## Exercise goal
Leaving out the images, return the data below exactly as it is written.
· · · · ·
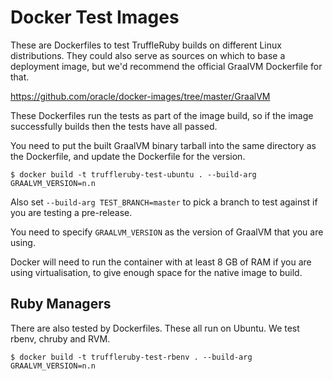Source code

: # Docker Test Images

These are Dockerfiles to test TruffleRuby builds on different Linux
distributions. They could also serve as sources on which to base a deployment
image, but we'd recommend the official GraalVM Dockerfile for that.

https://github.com/oracle/docker-images/tree/master/GraalVM

These Dockerfiles run the tests as part of the image build, so if the image
successfully builds then the tests have all passed.

You need to put the built GraalVM binary tarball into the same directory as the
Dockerfile, and update the Dockerfile for the version.

```
$ docker build -t truffleruby-test-ubuntu . --build-arg GRAALVM_VERSION=n.n
```

Also set `--build-arg TEST_BRANCH=master` to pick a branch to test against
if you are testing a pre-release.

You need to specify `GRAALVM_VERSION` as the version of GraalVM that you are
using.

Docker will need to run the container with at least 8 GB of RAM if you are using
virtualisation, to give enough space for the native image to build.

## Ruby Managers

There are also tested by Dockerfiles. These all run on Ubuntu. We test rbenv,
chruby and RVM.

```
$ docker build -t truffleruby-test-rbenv . --build-arg GRAALVM_VERSION=n.n
```
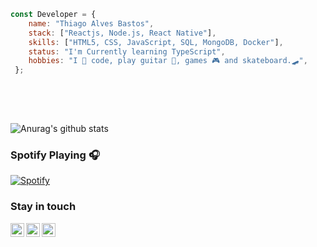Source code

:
 ```javascript 
const Developer = {    
    name: "Thiago Alves Bastos",
    stack: ["Reactjs, Node.js, React Native"],
    skills: ["HTML5, CSS, JavaScript, SQL, MongoDB, Docker"],    
    status: "I'm Currently learning TypeScript",      
    hobbies: "I 💜 code, play guitar 🎸, games 🎮 and skateboard.🛹",           
 };      
                            
 ```                                                          
                                                                                                 
 <br />                                                                                                                                              
 <br />                                                                                                                                           
                                                                                                 
                             
![Anurag's github stats](https://github-readme-stats.vercel.app/api?username=the-one-who-knoccks&show_icons=true&theme=dark)
                      
                                                              
### Spotify Playing 🎧                                  
[![Spotify](https://now-playing-spotify.vercel.app/api/spotify)](https://open.spotify.com/user/4bqhduwc9zy3lnu569vw34txr)
                                      
                                                                                                 
                                                                                                                      
### Stay in touch                                                               
          
[<img align="left" alt="the-one-who-knoccks | Twitter" width="22px" src="https://cdn.jsdelivr.net/npm/simple-icons@v3/icons/twitter.svg" />][twitter]
[<img align="left" alt="the.one.who.knoccks | LinkedIn" width="22px" src="https://cdn.jsdelivr.net/npm/simple-icons@v3/icons/linkedin.svg" />][linkedin]
[<img align="left" alt="the-one-who-knoccks | Instagram" width="22px" src="https://cdn.jsdelivr.net/npm/simple-icons@v3/icons/instagram.svg" />][instagram]
          
                 
[twitter]: https://twitter.com/the-one-who-knoccks       
[instagram]: https://instagram.com/the.one.who.knoccks     
[linkedin]: https://linkedin.com/in/thiagoalves89 
            
            
                   
        
 
     
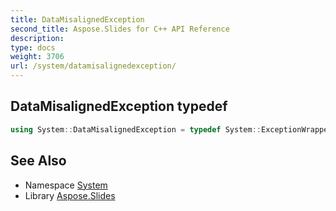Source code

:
 ```yaml
---
title: DataMisalignedException
second_title: Aspose.Slides for C++ API Reference
description: 
type: docs
weight: 3706
url: /system/datamisalignedexception/
---
```

## DataMisalignedException typedef




```cpp
using System::DataMisalignedException = typedef System::ExceptionWrapper<Details_DataMisalignedException >
```

## See Also

* Namespace [System](../)
* Library [Aspose.Slides](../../)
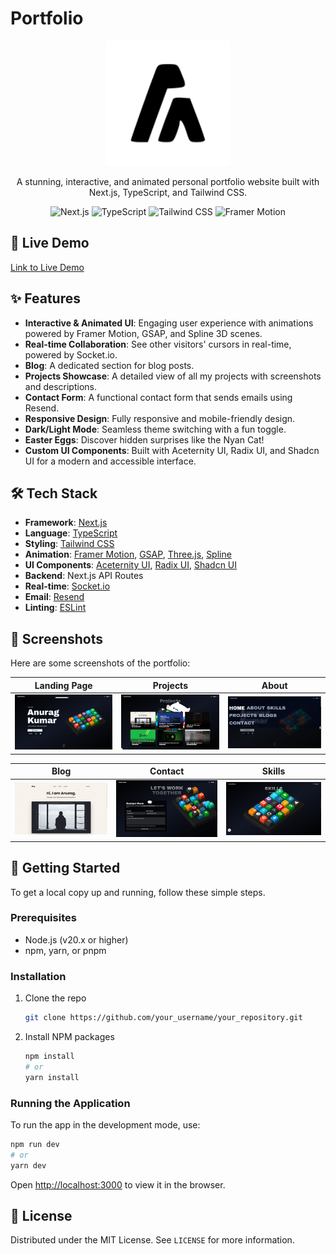 # Portfolio

<div align="center">
  <img src="./public/assets/logo-dark.svg" alt="Logo" width="200"/>
</div>

<p align="center">
  A stunning, interactive, and animated personal portfolio website built with Next.js, TypeScript, and Tailwind CSS.
</p>

<p align="center">
  <img src="https://img.shields.io/badge/Next.js-000000?style=for-the-badge&logo=nextdotjs&logoColor=white" alt="Next.js"/>
  <img src="https://img.shields.io/badge/TypeScript-3178C6?style=for-the-badge&logo=typescript&logoColor=white" alt="TypeScript"/>
  <img src="https://img.shields.io/badge/Tailwind_CSS-38B2AC?style=for-the-badge&logo=tailwind-css&logoColor=white" alt="Tailwind CSS"/>
  <img src="https://img.shields.io/badge/Framer_Motion-0055FF?style=for-the-badge&logo=framer&logoColor=white" alt="Framer Motion"/>
</p>

## 🚀 Live Demo

[Link to Live Demo](https://your-portfolio-url.com)

## ✨ Features

- **Interactive & Animated UI**: Engaging user experience with animations powered by Framer Motion, GSAP, and Spline 3D scenes.
- **Real-time Collaboration**: See other visitors' cursors in real-time, powered by Socket.io.
- **Blog**: A dedicated section for blog posts.
- **Projects Showcase**: A detailed view of all my projects with screenshots and descriptions.
- **Contact Form**: A functional contact form that sends emails using Resend.
- **Responsive Design**: Fully responsive and mobile-friendly design.
- **Dark/Light Mode**: Seamless theme switching with a fun toggle.
- **Easter Eggs**: Discover hidden surprises like the Nyan Cat!
- **Custom UI Components**: Built with Aceternity UI, Radix UI, and Shadcn UI for a modern and accessible interface.

## 🛠️ Tech Stack

- **Framework**: [Next.js](https://nextjs.org/)
- **Language**: [TypeScript](https://www.typescriptlang.org/)
- **Styling**: [Tailwind CSS](https://tailwindcss.com/)
- **Animation**: [Framer Motion](https://www.framer.com/motion/), [GSAP](https://greensock.com/gsap/), [Three.js](https://threejs.org/), [Spline](https://spline.design/)
- **UI Components**: [Aceternity UI](https://ui.aceternity.com/), [Radix UI](https://www.radix-ui.com/), [Shadcn UI](https://ui.shadcn.com/)
- **Backend**: Next.js API Routes
- **Real-time**: [Socket.io](https://socket.io/)
- **Email**: [Resend](https://resend.com/)
- **Linting**: [ESLint](https://eslint.org/)

## 📸 Screenshots

Here are some screenshots of the portfolio:

| Landing Page | Projects | About |
| :---: | :---: | :---: |
| <img src="./public/assets/nav-link-previews/landing.png" alt="Landing Page" width="300"/> | <img src="./public/assets/nav-link-previews/projects.png" alt="Projects" width="300"/> | <img src="./public/assets/nav-link-previews/about.png" alt="About" width="300"/> |

| Blog | Contact | Skills |
| :---: | :---: | :---: |
| <img src="./public/assets/nav-link-previews/blog.png" alt="Blog" width="300"/> | <img src="./public/assets/nav-link-previews/contact.png" alt="Contact" width="300"/> | <img src="./public/assets/nav-link-previews/skills.png" alt="Skills" width="300"/> |

## 🚀 Getting Started

To get a local copy up and running, follow these simple steps.

### Prerequisites

- Node.js (v20.x or higher)
- npm, yarn, or pnpm

### Installation

1.  Clone the repo
    ```sh
    git clone https://github.com/your_username/your_repository.git
    ```
2.  Install NPM packages
    ```sh
    npm install
    # or
    yarn install
    ```

### Running the Application

To run the app in the development mode, use:
```sh
npm run dev
# or
yarn dev
```
Open [http://localhost:3000](http://localhost:3000) to view it in the browser.

## 📄 License

Distributed under the MIT License. See `LICENSE` for more information.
· · · · ·
## Solution to this problem
Source code

: # Docker Test Images

These are Dockerfiles to test TruffleRuby builds on different Linux
distributions. They could also serve as sources on which to base a deployment
image, but we'd recommend the official GraalVM Dockerfile for that.

https://github.com/oracle/docker-images/tree/master/GraalVM

These Dockerfiles run the tests as part of the image build, so if the image
successfully builds then the tests have all passed.

You need to put the built GraalVM binary tarball into the same directory as the
Dockerfile, and update the Dockerfile for the version.

```
$ docker build -t truffleruby-test-ubuntu . --build-arg GRAALVM_VERSION=n.n
```

Also set `--build-arg TEST_BRANCH=master` to pick a branch to test against
if you are testing a pre-release.

You need to specify `GRAALVM_VERSION` as the version of GraalVM that you are
using.

Docker will need to run the container with at least 8 GB of RAM if you are using
virtualisation, to give enough space for the native image to build.

## Ruby Managers

There are also tested by Dockerfiles. These all run on Ubuntu. We test rbenv,
chruby and RVM.

```
$ docker build -t truffleruby-test-rbenv . --build-arg GRAALVM_VERSION=n.n
```
Source code

:
 ```javascript 
const Developer = {    
    name: "Thiago Alves Bastos",
    stack: ["Reactjs, Node.js, React Native"],
    skills: ["HTML5, CSS, JavaScript, SQL, MongoDB, Docker"],    
    status: "I'm Currently learning TypeScript",      
    hobbies: "I 💜 code, play guitar 🎸, games 🎮 and skateboard.🛹",           
 };      
                            
 ```                                                          
                                                                                                 
 <br />                                                                                                                                              
 <br />                                                                                                                                           
                                                                                                 
                             
![Anurag's github stats](https://github-readme-stats.vercel.app/api?username=the-one-who-knoccks&show_icons=true&theme=dark)
                      
                                                              
### Spotify Playing 🎧                                  
[![Spotify](https://now-playing-spotify.vercel.app/api/spotify)](https://open.spotify.com/user/4bqhduwc9zy3lnu569vw34txr)
                                      
                                                                                                 
                                                                                                                      
### Stay in touch                                                               
          
[<img align="left" alt="the-one-who-knoccks | Twitter" width="22px" src="https://cdn.jsdelivr.net/npm/simple-icons@v3/icons/twitter.svg" />][twitter]
[<img align="left" alt="the.one.who.knoccks | LinkedIn" width="22px" src="https://cdn.jsdelivr.net/npm/simple-icons@v3/icons/linkedin.svg" />][linkedin]
[<img align="left" alt="the-one-who-knoccks | Instagram" width="22px" src="https://cdn.jsdelivr.net/npm/simple-icons@v3/icons/instagram.svg" />][instagram]
          
                 
[twitter]: https://twitter.com/the-one-who-knoccks       
[instagram]: https://instagram.com/the.one.who.knoccks     
[linkedin]: https://linkedin.com/in/thiagoalves89 
            
            
                   
        
 
     
Source code

:
 ```yaml
---
title: DataMisalignedException
second_title: Aspose.Slides for C++ API Reference
description: 
type: docs
weight: 3706
url: /system/datamisalignedexception/
---
```

## DataMisalignedException typedef




```cpp
using System::DataMisalignedException = typedef System::ExceptionWrapper<Details_DataMisalignedException >
```

## See Also

* Namespace [System](../)
* Library [Aspose.Slides](../../)
 # Portfolio

<div align="center">
  <img src="./public/assets/logo-dark.svg" alt="Logo" width="200"/>
</div>

<p align="center">
  A stunning, interactive, and animated personal portfolio website built with Next.js, TypeScript, and Tailwind CSS.
</p>

<p align="center">
  <img src="https://img.shields.io/badge/Next.js-000000?style=for-the-badge&logo=nextdotjs&logoColor=white" alt="Next.js"/>
  <img src="https://img.shields.io/badge/TypeScript-3178C6?style=for-the-badge&logo=typescript&logoColor=white" alt="TypeScript"/>
  <img src="https://img.shields.io/badge/Tailwind_CSS-38B2AC?style=for-the-badge&logo=tailwind-css&logoColor=white" alt="Tailwind CSS"/>
  <img src="https://img.shields.io/badge/Framer_Motion-0055FF?style=for-the-badge&logo=framer&logoColor=white" alt="Framer Motion"/>
</p>

## 🚀 Live Demo

[Link to Live Demo](https://your-portfolio-url.com)

## ✨ Features

- **Interactive & Animated UI**: Engaging user experience with animations powered by Framer Motion, GSAP, and Spline 3D scenes.
- **Real-time Collaboration**: See other visitors' cursors in real-time, powered by Socket.io.
- **Blog**: A dedicated section for blog posts.
- **Projects Showcase**: A detailed view of all my projects with screenshots and descriptions.
- **Contact Form**: A functional contact form that sends emails using Resend.
- **Responsive Design**: Fully responsive and mobile-friendly design.
- **Dark/Light Mode**: Seamless theme switching with a fun toggle.
- **Easter Eggs**: Discover hidden surprises like the Nyan Cat!
- **Custom UI Components**: Built with Aceternity UI, Radix UI, and Shadcn UI for a modern and accessible interface.

## 🛠️ Tech Stack

- **Framework**: [Next.js](https://nextjs.org/)
- **Language**: [TypeScript](https://www.typescriptlang.org/)
- **Styling**: [Tailwind CSS](https://tailwindcss.com/)
- **Animation**: [Framer Motion](https://www.framer.com/motion/), [GSAP](https://greensock.com/gsap/), [Three.js](https://threejs.org/), [Spline](https://spline.design/)
- **UI Components**: [Aceternity UI](https://ui.aceternity.com/), [Radix UI](https://www.radix-ui.com/), [Shadcn UI](https://ui.shadcn.com/)
- **Backend**: Next.js API Routes
- **Real-time**: [Socket.io](https://socket.io/)
- **Email**: [Resend](https://resend.com/)
- **Linting**: [ESLint](https://eslint.org/)

## 📸 Screenshots

Here are some screenshots of the portfolio:

| Landing Page | Projects | About |
| :---: | :---: | :---: |
| <img src="./public/assets/nav-link-previews/landing.png" alt="Landing Page" width="300"/> | <img src="./public/assets/nav-link-previews/projects.png" alt="Projects" width="300"/> | <img src="./public/assets/nav-link-previews/about.png" alt="About" width="300"/> |

| Blog | Contact | Skills |
| :---: | :---: | :---: |
| <img src="./public/assets/nav-link-previews/blog.png" alt="Blog" width="300"/> | <img src="./public/assets/nav-link-previews/contact.png" alt="Contact" width="300"/> | <img src="./public/assets/nav-link-previews/skills.png" alt="Skills" width="300"/> |

## 🚀 Getting Started

To get a local copy up and running, follow these simple steps.

### Prerequisites

- Node.js (v20.x or higher)
- npm, yarn, or pnpm

### Installation

1.  Clone the repo
    ```sh
    git clone https://github.com/your_username/your_repository.git
    ```
2.  Install NPM packages
    ```sh
    npm install
    # or
    yarn install
    ```

### Running the Application

To run the app in the development mode, use:
```sh
npm run dev
# or
yarn dev
```
Open [http://localhost:3000](http://localhost:3000) to view it in the browser.

## 📄 License

Distributed under the MIT License. See `LICENSE` for more information.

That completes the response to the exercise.